In the headlines this morning: https://morningporridge.com/stuff-im-watching
I’ve just seen the surest sign economic apocalypse lies around the corner: Holiday sales in the UK are up 5% on a like for like basis, confirming we are so miserable about the B-word and everything else that we’re going to collectively max out the credit cards on a few extra days in Torremolinos… Hurrah! Ole for Spain…
A quick glance at the markets – miserable.
A quick review of the Davos bullsh*t – miserable (although full points to David Attenborough and Mr Cambridge for daring to chat about the wretched mess we’re making of the planet… (I can guarantee a chum of mine at Morgan Stanley will send me a blistering riposte telling me Climate Change is fake..))
US-China trade talks – miserable.
US Housing market – miserable.
European Elections in May – miserably populist.
European numbers – miserable.
IMF global growth outlook – miserable.
Prospects for Japan – miserable.
US Government Shutdown – miserable.
B-Word compromise in UK – Miserable and NFC.
Outlook for bank earnings, and Deutsche Bank as investigators sniff round Danske Bank trades – Miserable.
Corporate earnings – miserable.
Tech sector – suicidal.
I’m sure you get the drift. It’s January and we are all miserably miserable. And since everyone is so miserable I shall be enthusiastic – from Feb 3rd when I get back from a Ski trip. Things are probably not as bad as they look. They never are.
On Brexit, we’ve got Angel Gurria, head of the OECD, saying a No-Deal would not be the end of the world. Gosh – that sounds like heresy! A member of the establishment saying its nothing more than a storm in tea-cup?? Surely not!
But it’s a view I’ve heard many times in recent weeks from many sensible city contacts (many of whom were remainers). They feel the panic and fear about a no-deal spelling the “end of everything” is parliamentary hysteria. They compare it to the Millenium Bug. Planes will not fall out the sky and ferries will keep running. Gurria dismissed trade fears at Davos: “A no-deal? WTO.. the whole world is running by WTO rules these days”, adding the OECD would [try] to ensure there was as little disruption as possible. Whoa – Don’t blame me for repeating what he said, but someone clearly forgot to sign up Mr Gurria for the Project Tear Team.
When it comes to the UK.. My learned colleague Ronnie Alder just pointed out: “The UK has essentially been without any kind of meaningful political process for months because of that which cannot be named… but guess what? The country still works.” Or does it? I am moderately concerned about the amount of stuff politicians are not addressing. For instance; UK infrastructure is in complete meltdown – article in the FT says major infrastructure investors have declared the country uninvestible. Oops.
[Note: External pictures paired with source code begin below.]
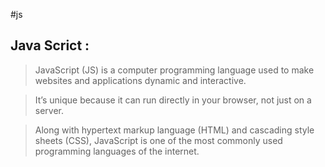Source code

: #js
## Java Scrict :
> JavaScript (JS) is a computer programming language used to make websites and applications dynamic and interactive.

>It’s unique because it can run directly in your browser, not just on a server.

>Along with hypertext markup language (HTML) and cascading style sheets (CSS), JavaScript is one of the most commonly used programming languages of the internet.
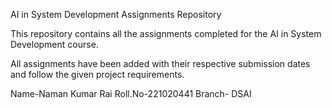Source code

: 
AI in System Development Assignments Repository

This repository contains all the assignments completed for the AI in System Development course.

All assignments have been added with their respective submission dates and follow the given project requirements.



Name-Naman Kumar Rai
Roll.No-221020441
Branch- DSAI
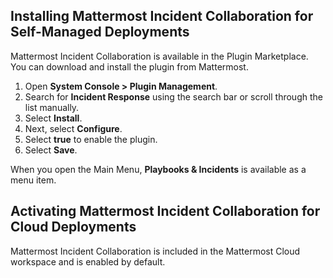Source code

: ## Installing Mattermost Incident Collaboration for Self-Managed Deployments

Mattermost Incident Collaboration is available in the Plugin Marketplace. You can download and install the plugin from Mattermost.

1. Open **System Console > Plugin Management**.
2. Search for **Incident Response** using the search bar or scroll through the list manually.
3. Select **Install**.
4. Next, select **Configure**.
5. Select **true** to enable the plugin.
6. Select **Save**.

When you open the Main Menu, **Playbooks & Incidents** is available as a menu item.

## Activating Mattermost Incident Collaboration for Cloud Deployments

Mattermost Incident Collaboration is included in the Mattermost Cloud workspace and is enabled by default.
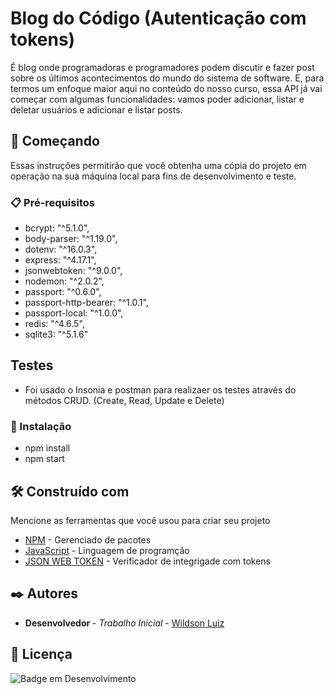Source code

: # Blog do Código (Autenticação com tokens)

 É blog onde programadoras e programadores podem discutir e fazer post sobre os últimos acontecimentos do mundo do sistema de software. E, para termos um enfoque maior aqui no conteúdo do nosso curso, essa API já vai começar com algumas funcionalidades: vamos poder adicionar, listar e deletar usuários e adicionar e listar posts.

## 🚀 Começando

Essas instruções permitirão que você obtenha uma cópia do projeto em operação na sua máquina local para fins de desenvolvimento e teste.

### 📋 Pré-requisitos

* bcrypt: "^5.1.0",
* body-parser: "^1.19.0",
* dotenv: "^16.0.3",
* express: "^4.17.1",
* jsonwebtoken: "^9.0.0",
* nodemon: "^2.0.2",
* passport: "^0.6.0",
* passport-http-bearer: "^1.0.1",
* passport-local: "^1.0.0",
* redis: "^4.6.5",
* sqlite3: "^5.1.6"

## Testes

* Foi usado o Insonia e postman para realizaer os testes através do métodos CRUD. (Create, Read, Update e Delete)

### 🔧 Instalação

* npm install
* npm start

## 🛠️ Construído com

Mencione as ferramentas que você usou para criar seu projeto

* [NPM](https://docs.npmjs.com/) - Gerenciado de pacotes
* [JavaScript](https://developer.mozilla.org/en-US/docs/Web/JavaScript) - Linguagem de programção
* [JSON WEB TOKEN](https://jwt.io/introduction) - Verificador de integrigade com tokens

## ✒️ Autores

* **Desenvolvedor** - *Trabalho Inicial* - [Wildson Luiz](https://github.com/Bloark)

## 📄 Licença

![Badge em Desenvolvimento](http://img.shields.io/static/v1?label=STATUS&message=EM%20DESENVOLVIMENTO&color=GREEN&style=for-the-badge)

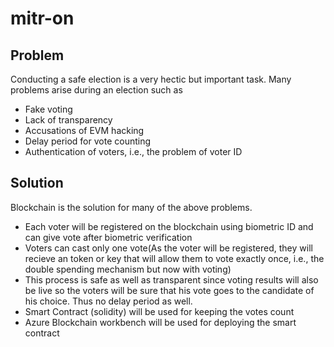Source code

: # mitr-on

## Problem
Conducting a safe election is a very hectic but important task. Many problems arise during an election such as 
- Fake voting
- Lack of transparency
- Accusations of EVM hacking
- Delay period for vote counting
- Authentication of voters, i.e., the problem of voter ID

## Solution
Blockchain is the solution for many of the above problems.
- Each voter will be registered on the blockchain using biometric ID and can give vote after biometric verification
- Voters can cast only one vote(As the voter will be registered, they will recieve an token or key that will allow them to vote exactly once, i.e., the double spending mechanism but now with voting)
-  This process is safe as well as transparent since voting results will also be live so the voters will be sure that his vote goes to the candidate of his choice. Thus no delay period as well.
- Smart Contract (solidity) will be used for keeping the votes count
- Azure Blockchain workbench will be used for deploying the smart contract
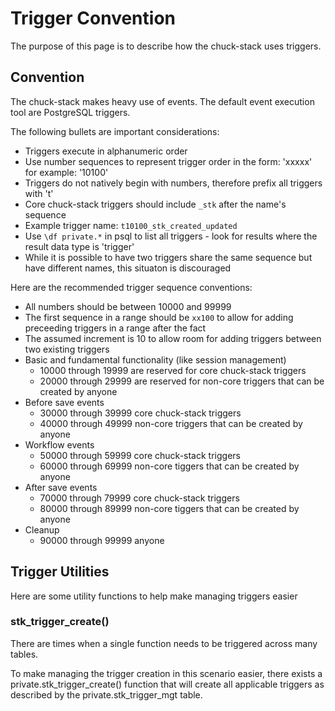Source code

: # Trigger Convention

The purpose of this page is to describe how the chuck-stack uses triggers.

## Convention

The chuck-stack makes heavy use of events. The default event execution tool are PostgreSQL triggers. 

The following bullets are important considerations:

- Triggers execute in alphanumeric order
- Use number sequences to represent trigger order in the form: 'xxxxx' for example: '10100'
- Triggers do not natively begin with numbers, therefore prefix all triggers with 't'
- Core chuck-stack triggers should include `_stk` after the name's sequence
- Example trigger name: `t10100_stk_created_updated`
- Use `\df private.*` in psql to list all triggers - look for results where the result data type is 'trigger'
- While it is possible to have two triggers share the same sequence but have different names, this situaton is discouraged

Here are the recommended trigger sequence conventions:

- All numbers should be between 10000 and 99999
- The first sequence in a range should be `xx100` to allow for adding preceeding triggers in a range after the fact
- The assumed increment is 10 to allow room for adding triggers between two existing triggers
- Basic and fundamental functionality (like session management)
  - 10000 through 19999 are reserved for core chuck-stack triggers
  - 20000 through 29999 are reserved for non-core triggers that can be created by anyone
- Before save events
  - 30000 through 39999 core chuck-stack triggers
  - 40000 through 49999 non-core triggers that can be created by anyone
- Workflow events
  - 50000 through 59999 core chuck-stack triggers
  - 60000 through 69999 non-core tiggers that can be created by anyone
- After save events
  - 70000 through 79999 core chuck-stack triggers
  - 80000 through 89999 non-core tiggers that can be created by anyone
- Cleanup
  - 90000 through 99999 anyone

## Trigger Utilities

Here are some utility functions to help make managing triggers easier

### stk_trigger_create()

There are times when a single function needs to be triggered across many tables.

To make managing the trigger creation in this scenario easier, there exists a private.stk_trigger_create() function that will create all applicable triggers as described by the private.stk_trigger_mgt table.
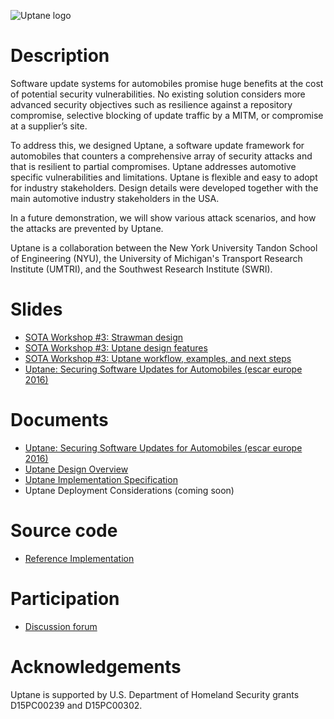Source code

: ![Uptane logo](https://raw.githubusercontent.com/uptane/uptane.github.io/master/logo.png)

# Description

Software update systems for automobiles promise huge benefits at the cost of potential security vulnerabilities. No existing solution considers more advanced security objectives such as resilience against a repository compromise, selective blocking of update traffic by a MITM, or compromise at a supplier’s site.

To address this, we designed Uptane, a software update framework for automobiles that counters a comprehensive array of security attacks and that is resilient to partial compromises. Uptane addresses automotive specific vulnerabilities and limitations. Uptane is flexible and easy to adopt for industry stakeholders. Design details were developed together with the main automotive industry stakeholders in the USA.

In a future demonstration, we will show various attack scenarios, and how the attacks are prevented by Uptane.

Uptane is a collaboration between the New York University Tandon School of Engineering (NYU), the University of Michigan's Transport Research Institute (UMTRI), and the Southwest Research Institute (SWRI).

# Slides

* [SOTA Workshop #3: Strawman design](https://docs.google.com/presentation/d/1z-IMQQz_2dJ3oeXWM4ky7023KrgTIhMtaHS8GpO4jF8/edit?usp=sharing)
* [SOTA Workshop #3: Uptane design features](https://docs.google.com/presentation/d/1FRGEQM7_zX7m7xAzakf_vlDRWeZFRc5Flieol1OwUk4/edit?usp=sharing)
* [SOTA Workshop #3: Uptane workflow, examples, and next steps](https://docs.google.com/presentation/d/1pFgOdK_GGPmwrh6yyaNB1b3Y_yPbS4jvAmq7yJS5bck/edit?usp=sharing)
* [Uptane: Securing Software Updates for Automobiles (escar europe 2016)](https://docs.google.com/presentation/d/17bl_-y3U78xbhaTbsZDu_Uv0zI9UAKZ8v78dj55yC3k/edit?usp=sharing)

# Documents

* [Uptane: Securing Software Updates for Automobiles (escar europe 2016)](https://isis.poly.edu/~jcappos/papers/kuppusamy_escar_16.pdf)
* [Uptane Design Overview](https://docs.google.com/document/d/13XXQZ6KXCK_MiZj_Q84PQyMDmBiHnhEfgJgj8drKWRI/edit?usp=sharing)
* [Uptane Implementation Specification](https://docs.google.com/document/d/1noDyg2t5jB6y3R5-Y3TXXj1tocv_y24NjmOw8rAcaAc/edit?usp=sharing)
* Uptane Deployment Considerations (coming soon)

# Source code

* [Reference Implementation](https://github.com/uptane/uptane)

# Participation

* [Discussion forum](https://uptane.umtri.umich.edu/forum/)

# Acknowledgements

Uptane is supported by U.S. Department of Homeland Security grants D15PC00239 and D15PC00302.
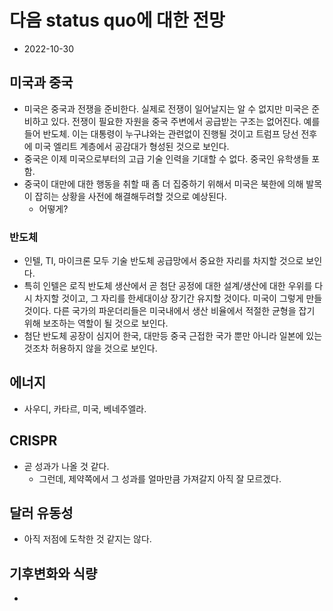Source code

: 다음 status quo에 대한 전망 
====================
- 2022-10-30

미국과 중국
---------------------
- 미국은 중국과 전쟁을 준비한다. 실제로 전쟁이 일어날지는 알 수 없지만 미국은 준비하고 있다.
전쟁이 필요한 자원을 중국 주변에서 공급받는 구조는 없어진다. 예를 들어 반도체. 
이는 대통령이 누구냐와는 관련없이 진행될 것이고 트럼프 당선 전후에 미국 엘리트 계층에서 공감대가 형성된 것으로 보인다. 
- 중국은 이제 미국으로부터의 고급 기술 인력을 기대할 수 없다. 중국인 유학생들 포함.
- 중국이 대만에 대한 행동을 취할 때 좀 더 집중하기 위해서 미국은 북한에 의해 발목이 잡히는 상황을 사전에 해결해두려할 것으로 예상된다. 
  - 어떻게? 

### 반도체 
- 인텔, TI, 마이크론 모두 기술 반도체 공급망에서 중요한 자리를 차지할 것으로 보인다.
- 특히 인텔은 로직 반도체 생산에서 곧 첨단 공정에 대한 설계/생산에 대한 우위를 다시 차지할 것이고, 그 자리를 한세대이상 장기간 유지할 것이다. 미국이 그렇게 만들 것이다. 
다른 국가의 파운더리들은 미국내에서 생산 비율에서 적절한 균형을 잡기 위해 보조하는 역할이 될 것으로 보인다. 
- 첨단 반도체 공장이 심지어 한국, 대만등 중국 근접한 국가 뿐만 아니라 일본에 있는 것조차 허용하지 않을 것으로 보인다. 

에너지
---------------------
- 사우디, 카타르, 미국, 베네주엘라.

CRISPR
---------------------
- 곧 성과가 나올 것 같다. 
  - 그런데, 제약쪽에서 그 성과를 얼마만큼 가져갈지 아직 잘 모르겠다. 

달러 유동성
---------------------
- 아직 저점에 도착한 것 같지는 않다. 


기후변화와 식량
--------------
- 
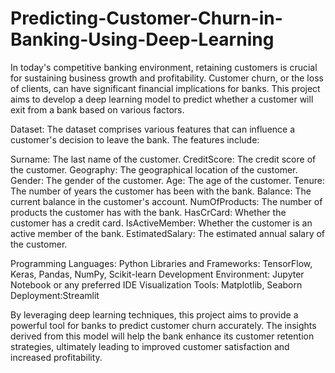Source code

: # Predicting-Customer-Churn-in-Banking-Using-Deep-Learning

In today's competitive banking environment, retaining customers is crucial for sustaining business growth and profitability. Customer churn, or the loss of clients, can have significant financial implications for banks. This project aims to develop a deep learning model to predict whether a customer will exit from a bank based on various factors.

Dataset:
The dataset comprises various features that can influence a customer's decision to leave the bank. The features include:

Surname: The last name of the customer.
CreditScore: The credit score of the customer.
Geography: The geographical location of the customer.
Gender: The gender of the customer.
Age: The age of the customer.
Tenure: The number of years the customer has been with the bank.
Balance: The current balance in the customer's account.
NumOfProducts: The number of products the customer has with the bank.
HasCrCard: Whether the customer has a credit card.
IsActiveMember: Whether the customer is an active member of the bank.
EstimatedSalary: The estimated annual salary of the customer.


Programming Languages: Python
Libraries and Frameworks: TensorFlow, Keras, Pandas, NumPy, Scikit-learn
Development Environment: Jupyter Notebook or any preferred IDE
Visualization Tools: Matplotlib, Seaborn
Deployment:Streamlit

By leveraging deep learning techniques, this project aims to provide a powerful tool for banks to predict customer churn accurately. The insights derived from this model will help the bank enhance its customer retention strategies, ultimately leading to improved customer satisfaction and increased profitability.

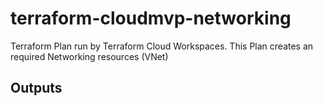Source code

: # terraform-cloudmvp-networking
Terraform Plan run by Terraform Cloud Workspaces.
This Plan creates an required Networking resources (VNet) 



## Outputs



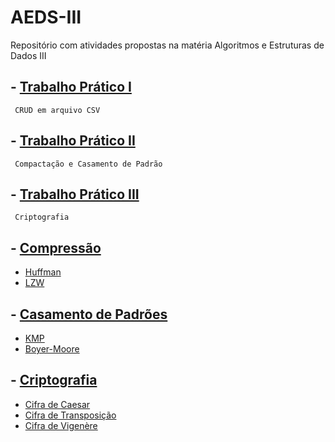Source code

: # AEDS-III

Repositório com atividades propostas na matéria Algoritmos e Estruturas de Dados III

## - [Trabalho Prático I](/TP01)
     CRUD em arquivo CSV
## - [Trabalho Prático II](/TP02)
     Compactação e Casamento de Padrão
## - [Trabalho Prático III]()
     Criptografia
## - [Compressão](/Compressão)
   - [Huffman](/Compressão/Huffman)
   - [LZW](/Compressão/LZW)

## - [Casamento de Padrões](/Casamento%20de%20Padrões)
   - [KMP](/Casamento%20de%20Padrões/KMP)
   - [Boyer-Moore](/Casamento%20de%20Padrões/BoyerMoore)

## - [Criptografia](/Criptografia)
   - [Cifra de Caesar](/Criptografia/Caesar.java)
   - [Cifra de Transposição](/Criptografia/Colunas.java)
   - [Cifra de Vigenère](/Criptografia/Vigenere.java)
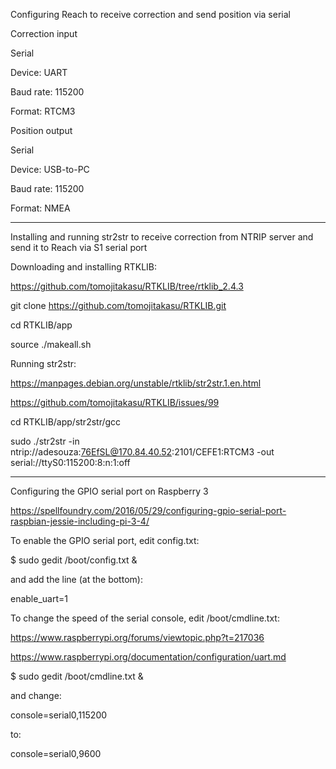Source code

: Configuring Reach to receive correction and send position via serial

Correction input

Serial

Device: UART

Baud rate: 115200

Format: RTCM3

Position output

Serial

Device: USB-to-PC

Baud rate: 115200

Format: NMEA

---------------------------------------------------
Installing and running str2str to receive correction from NTRIP server and send it to Reach via S1 serial port

Downloading and installing RTKLIB:

https://github.com/tomojitakasu/RTKLIB/tree/rtklib_2.4.3

git clone https://github.com/tomojitakasu/RTKLIB.git

cd RTKLIB/app

source ./makeall.sh

Running str2str:

https://manpages.debian.org/unstable/rtklib/str2str.1.en.html

https://github.com/tomojitakasu/RTKLIB/issues/99

cd RTKLIB/app/str2str/gcc

sudo ./str2str -in ntrip://adesouza:76EfSL@170.84.40.52:2101/CEFE1:RTCM3 -out serial://ttyS0:115200:8:n:1:off

---------------------------------------------------
Configuring the GPIO serial port on Raspberry 3 

https://spellfoundry.com/2016/05/29/configuring-gpio-serial-port-raspbian-jessie-including-pi-3-4/

To enable the GPIO serial port, edit config.txt:

$ sudo gedit /boot/config.txt &

and add the line (at the bottom):

enable_uart=1

To change the speed of the serial console, edit /boot/cmdline.txt:

https://www.raspberrypi.org/forums/viewtopic.php?t=217036

https://www.raspberrypi.org/documentation/configuration/uart.md

$ sudo gedit /boot/cmdline.txt &

and change:

console=serial0,115200

to:

console=serial0,9600
	

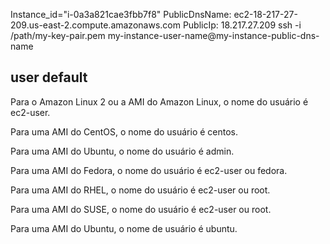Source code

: Instance_id="i-0a3a821cae3fbb7f8"
PublicDnsName: ec2-18-217-27-209.us-east-2.compute.amazonaws.com
PublicIp: 18.217.27.209
ssh -i /path/my-key-pair.pem my-instance-user-name@my-instance-public-dns-name

## user default

Para o Amazon Linux 2 ou a AMI do Amazon Linux, o nome do usuário é ec2-user.

Para uma AMI do CentOS, o nome do usuário é centos.

Para uma AMI do Ubuntu, o nome do usuário é admin.

Para uma AMI do Fedora, o nome do usuário é ec2-user ou fedora.

Para uma AMI do RHEL, o nome do usuário é ec2-user ou root.

Para uma AMI do SUSE, o nome do usuário é ec2-user ou root.

Para uma AMI do Ubuntu, o nome de usuário é ubuntu.

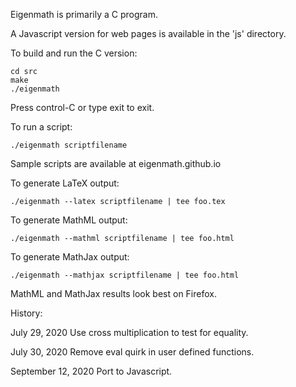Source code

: 
Eigenmath is primarily a C program.

A Javascript version for web pages is available in the 'js' directory.

To build and run the C version:

	cd src
	make
	./eigenmath

Press control-C or type exit to exit.

To run a script:

	./eigenmath scriptfilename

Sample scripts are available at eigenmath.github.io

To generate LaTeX output:

	./eigenmath --latex scriptfilename | tee foo.tex

To generate MathML output:

	./eigenmath --mathml scriptfilename | tee foo.html

To generate MathJax output:

	./eigenmath --mathjax scriptfilename | tee foo.html

MathML and MathJax results look best on Firefox.

History:

July 29, 2020
Use cross multiplication to test for equality.

July 30, 2020
Remove eval quirk in user defined functions.

September 12, 2020
Port to Javascript.
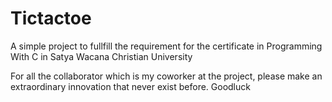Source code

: # Tictactoe
A simple project to fullfill the requirement for the certificate in Programming With C in Satya Wacana Christian University

For all the collaborator which is my coworker at the project, please make an extraordinary innovation that never exist before.
Goodluck
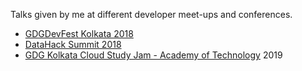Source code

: Talks given by me at different developer meet-ups and conferences. 

- [GDGDevFest Kolkata 2018](http://devfest.gdgkolkata.org/speakers)
- [DataHack Summit 2018](https://www.analyticsvidhya.com/datahack-summit-2018/speakers/sayak-paul/)
- [GDG Kolkata Cloud Study Jam - Academy of Technology](https://www.meetup.com/GDG-Kolkata/events/260376495/?rv=ea1_v2&_xtd=gatlbWFpbF9jbGlja9oAJGM5NjRlNTFkLTA5OTUtNDkyZC1hMDNjLWIyZjM4YzczMDQwYg) 2019
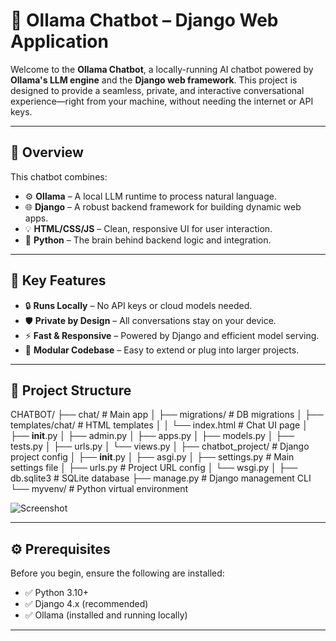 # 🤖 Ollama Chatbot – Django Web Application

Welcome to the **Ollama Chatbot**, a locally-running AI chatbot powered by **Ollama's LLM engine** and the **Django web framework**. This project is designed to provide a seamless, private, and interactive conversational experience—right from your machine, without needing the internet or API keys.

---

## 🚀 Overview

This chatbot combines:

- ⚙️ **Ollama** – A local LLM runtime to process natural language.
- 🌐 **Django** – A robust backend framework for building dynamic web apps.
- 💡 **HTML/CSS/JS** – Clean, responsive UI for user interaction.
- 🐍 **Python** – The brain behind backend logic and integration.

---

## 🌟 Key Features

- 🔒 **Runs Locally** – No API keys or cloud models needed.
- 🛡️ **Private by Design** – All conversations stay on your device.
- ⚡ **Fast & Responsive** – Powered by Django and efficient model serving.
- 🧩 **Modular Codebase** – Easy to extend or plug into larger projects.

---

## 📂 Project Structure

CHATBOT/
├── chat/                          # Main app
│   ├── migrations/                # DB migrations
│   ├── templates/chat/           # HTML templates
│   │   └── index.html             # Chat UI page
│   ├── __init__.py
│   ├── admin.py
│   ├── apps.py
│   ├── models.py
│   ├── tests.py
│   ├── urls.py
│   └── views.py
│
├── chatbot_project/              # Django project config
│   ├── __init__.py
│   ├── asgi.py
│   ├── settings.py               # Main settings file
│   ├── urls.py                   # Project URL config
│   └── wsgi.py
│
├── db.sqlite3                    # SQLite database
├── manage.py                     # Django management CLI
└── myvenv/                       # Python virtual environment



![Screenshot](https://github.com/user-attachments/assets/03c4599e-afcb-4512-b742-e2b573aa0450)

---

## ⚙️ Prerequisites

Before you begin, ensure the following are installed:

- ✅ Python 3.10+
- ✅ Django 4.x (recommended)
- ✅ Ollama (installed and running locally)

---
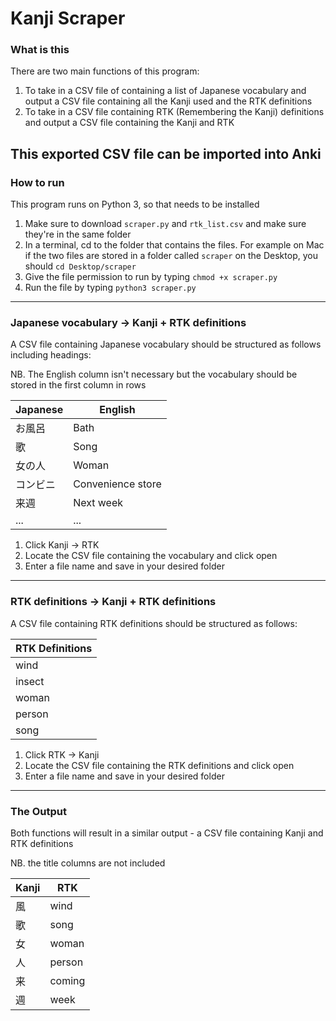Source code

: # Kanji Scraper
### What is this
There are two main functions of this program:
1. To take in a CSV file of containing a list of Japanese vocabulary and output a CSV file containing all the Kanji used and the RTK definitions
2. To take in a CSV file containing RTK (Remembering the Kanji) definitions and output a CSV file containing the Kanji and RTK

This exported CSV file can be imported into Anki
---

### How to run
This program runs on Python 3, so that needs to be installed
1. Make sure to download `scraper.py` and `rtk_list.csv` and make sure they're in the same folder
2. In a terminal, cd to the folder that contains the files. For example on Mac if the two files are stored in a folder called `scraper` on the Desktop, you should `cd Desktop/scraper`
3. Give the file permission to run by typing `chmod +x scraper.py`
4. Run the file by typing `python3 scraper.py`

---

### Japanese vocabulary -> Kanji + RTK definitions
A CSV file containing Japanese vocabulary should be structured as follows including headings:

NB. The English column isn't necessary but the vocabulary should be stored in the first column in rows

Japanese | English
--- | --- 
お風呂 | Bath
歌 | Song
女の人 | Woman
コンビニ | Convenience store
来週 | Next week
... | ...


1. Click Kanji -> RTK
2. Locate the CSV file containing the vocabulary and click open
3. Enter a file name and save in your desired folder

---

### RTK definitions -> Kanji + RTK definitions
A CSV file containing RTK definitions should be structured as follows:

RTK Definitions |
---|
wind |
insect |
woman |
person |
song |

1. Click RTK -> Kanji
2. Locate the CSV file containing the RTK definitions and click open
3. Enter a file name and save in your desired folder

---

### The Output
Both functions will result in a similar output - a CSV file containing Kanji and RTK definitions

NB. the title columns are not included

Kanji | RTK
--- | ---
風 | wind
歌 | song
女 | woman
人 | person
来 | coming
週 | week
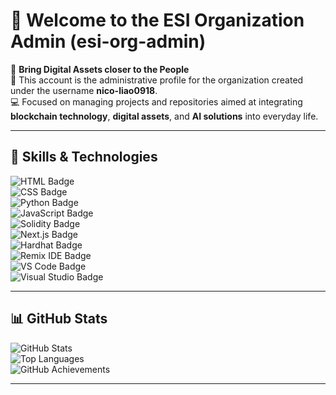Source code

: # 👋 Welcome to the ESI Organization Admin (esi-org-admin)

🌟 **Bring Digital Assets closer to the People**  
📌 This account is the administrative profile for the organization created under the username **nico-liao0918**.  
💻 Focused on managing projects and repositories aimed at integrating **blockchain technology**, **digital assets**, and **AI solutions** into everyday life.

---

## 🚀 Skills & Technologies

![HTML Badge](https://img.shields.io/badge/HTML-5-orange)  
![CSS Badge](https://img.shields.io/badge/CSS-3-blue)  
![Python Badge](https://img.shields.io/badge/Python-3.9-blue)  
![JavaScript Badge](https://img.shields.io/badge/JavaScript-ES6-yellow)  
![Solidity Badge](https://img.shields.io/badge/Solidity-0.8-darkblue)  
![Next.js Badge](https://img.shields.io/badge/Next.js-Framework-lightgrey)  
![Hardhat Badge](https://img.shields.io/badge/Hardhat-Blockchain-blue)  
![Remix IDE Badge](https://img.shields.io/badge/Remix_IDE-Online_Editor-green)  
![VS Code Badge](https://img.shields.io/badge/VS%20Code-Editor-blue)  
![Visual Studio Badge](https://img.shields.io/badge/Visual%20Studio-IDE-purple)

---

## 📊 GitHub Stats

![GitHub Stats](https://github-readme-stats.vercel.app/api?username=esi-org-admin&show_icons=true&theme=radical)  
![Top Languages](https://github-readme-stats.vercel.app/api/top-langs/?username=esi-org-admin&layout=compact&theme=radical)  
![GitHub Achievements](https://github-profile-trophy.vercel.app/?username=esi-org-admin)  

---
Or the fact everyone except the Chinese has now walked away from building Nuclear Power stations for us – if a fraction of the dosh that’s been squandered on Nuclear had been spent on perfecting tidal technology to harness the completely predictable and reliable tides around this island set in a sea of plastic, we’d be in a much better place… (Another angry letter will be winging its way from Morgan Stanley telling me tides are irrelevant..)
I have absolutely no ideas or scenarios to apply to the Brexit mess. Apparently – according to polls – a majority of Brits now favour a no-deal Brexit, but want to remain members of the Free Trade Zone. The Europeans don’t want to extend the deadline just in case the UK sends loads of hostile MEPs to Brussels if we stay. Nigel Farage has already announced he will stand if the UK gets the opportunity!